ASSIGNED TASK> Nothing but the lines holding the string "lemma" should appear in the answer. Copy them from the entries.
(Beginning of SUPPLIED RECORDS)
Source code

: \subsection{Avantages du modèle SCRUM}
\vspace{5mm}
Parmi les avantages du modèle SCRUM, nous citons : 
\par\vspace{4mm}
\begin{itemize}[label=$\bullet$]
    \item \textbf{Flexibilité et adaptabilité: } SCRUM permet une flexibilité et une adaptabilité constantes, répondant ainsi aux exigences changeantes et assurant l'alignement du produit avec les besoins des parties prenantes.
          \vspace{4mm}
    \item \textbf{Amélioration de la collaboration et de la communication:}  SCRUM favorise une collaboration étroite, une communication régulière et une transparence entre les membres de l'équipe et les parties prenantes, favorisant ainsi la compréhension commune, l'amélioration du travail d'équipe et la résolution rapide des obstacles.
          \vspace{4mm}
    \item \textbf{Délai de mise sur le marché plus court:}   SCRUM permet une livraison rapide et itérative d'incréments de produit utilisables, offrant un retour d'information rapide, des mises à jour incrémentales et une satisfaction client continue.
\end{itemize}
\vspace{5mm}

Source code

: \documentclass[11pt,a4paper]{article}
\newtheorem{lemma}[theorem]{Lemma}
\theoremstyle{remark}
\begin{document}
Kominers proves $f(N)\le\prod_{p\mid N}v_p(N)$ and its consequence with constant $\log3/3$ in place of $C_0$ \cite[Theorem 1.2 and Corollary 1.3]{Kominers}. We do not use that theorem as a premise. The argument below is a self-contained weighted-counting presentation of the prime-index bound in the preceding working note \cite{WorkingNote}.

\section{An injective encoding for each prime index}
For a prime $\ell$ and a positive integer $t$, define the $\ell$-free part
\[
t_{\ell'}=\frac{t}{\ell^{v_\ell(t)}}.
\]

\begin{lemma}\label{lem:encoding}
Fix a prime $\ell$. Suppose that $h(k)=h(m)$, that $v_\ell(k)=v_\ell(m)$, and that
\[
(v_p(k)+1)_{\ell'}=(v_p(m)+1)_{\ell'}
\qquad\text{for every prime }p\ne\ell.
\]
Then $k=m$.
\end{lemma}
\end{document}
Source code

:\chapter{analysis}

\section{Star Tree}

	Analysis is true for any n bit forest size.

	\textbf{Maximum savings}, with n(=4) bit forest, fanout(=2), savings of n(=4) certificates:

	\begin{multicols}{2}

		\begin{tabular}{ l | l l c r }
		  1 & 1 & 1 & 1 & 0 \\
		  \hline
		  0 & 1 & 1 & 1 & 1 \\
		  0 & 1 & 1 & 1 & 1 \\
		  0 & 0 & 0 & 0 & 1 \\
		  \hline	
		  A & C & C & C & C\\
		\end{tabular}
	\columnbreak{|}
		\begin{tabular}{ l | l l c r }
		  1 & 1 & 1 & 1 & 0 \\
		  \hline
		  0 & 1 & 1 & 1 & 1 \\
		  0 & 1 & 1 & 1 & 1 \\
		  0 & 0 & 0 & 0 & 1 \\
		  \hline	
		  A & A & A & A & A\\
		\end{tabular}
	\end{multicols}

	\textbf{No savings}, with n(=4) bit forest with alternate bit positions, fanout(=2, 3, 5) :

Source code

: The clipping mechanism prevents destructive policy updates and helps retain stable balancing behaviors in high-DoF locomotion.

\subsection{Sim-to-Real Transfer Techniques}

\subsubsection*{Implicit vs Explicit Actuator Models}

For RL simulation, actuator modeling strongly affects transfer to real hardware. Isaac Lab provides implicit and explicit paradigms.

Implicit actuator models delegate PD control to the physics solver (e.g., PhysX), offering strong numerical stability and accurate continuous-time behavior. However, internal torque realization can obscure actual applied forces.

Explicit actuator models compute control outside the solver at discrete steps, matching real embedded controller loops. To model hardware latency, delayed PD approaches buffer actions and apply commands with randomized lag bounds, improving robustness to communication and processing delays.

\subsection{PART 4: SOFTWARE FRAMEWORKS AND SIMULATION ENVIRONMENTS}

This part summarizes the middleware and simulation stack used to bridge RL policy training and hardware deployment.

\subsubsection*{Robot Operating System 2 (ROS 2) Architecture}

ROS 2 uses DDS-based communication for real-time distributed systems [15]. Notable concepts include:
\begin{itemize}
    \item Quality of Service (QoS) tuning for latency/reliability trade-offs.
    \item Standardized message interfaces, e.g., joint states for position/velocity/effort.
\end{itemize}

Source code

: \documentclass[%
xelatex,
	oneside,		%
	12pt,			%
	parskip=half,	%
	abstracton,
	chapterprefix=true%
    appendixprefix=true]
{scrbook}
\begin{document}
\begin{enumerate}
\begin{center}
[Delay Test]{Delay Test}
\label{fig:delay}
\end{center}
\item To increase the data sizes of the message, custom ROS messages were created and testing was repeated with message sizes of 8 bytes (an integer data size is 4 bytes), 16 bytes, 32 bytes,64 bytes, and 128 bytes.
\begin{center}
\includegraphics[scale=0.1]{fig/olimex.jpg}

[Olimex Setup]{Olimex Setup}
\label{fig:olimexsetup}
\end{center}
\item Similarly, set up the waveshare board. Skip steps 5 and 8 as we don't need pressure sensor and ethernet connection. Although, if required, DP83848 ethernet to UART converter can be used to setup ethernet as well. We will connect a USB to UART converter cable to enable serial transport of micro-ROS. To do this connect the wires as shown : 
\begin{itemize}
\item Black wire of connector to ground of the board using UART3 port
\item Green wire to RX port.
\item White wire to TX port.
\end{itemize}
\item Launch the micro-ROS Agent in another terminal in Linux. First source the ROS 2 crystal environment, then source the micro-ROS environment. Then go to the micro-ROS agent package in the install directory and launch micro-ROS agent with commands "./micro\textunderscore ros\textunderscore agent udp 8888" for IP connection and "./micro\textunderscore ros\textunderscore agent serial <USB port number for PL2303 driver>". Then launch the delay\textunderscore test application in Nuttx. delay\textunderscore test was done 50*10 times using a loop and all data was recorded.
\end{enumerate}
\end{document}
(End of SUPPLIED RECORDS)
RESPONSE BOX>
\newtheorem{lemma}[theorem]{Lemma}
\begin{lemma}\label{lem:encoding}
\end{lemma}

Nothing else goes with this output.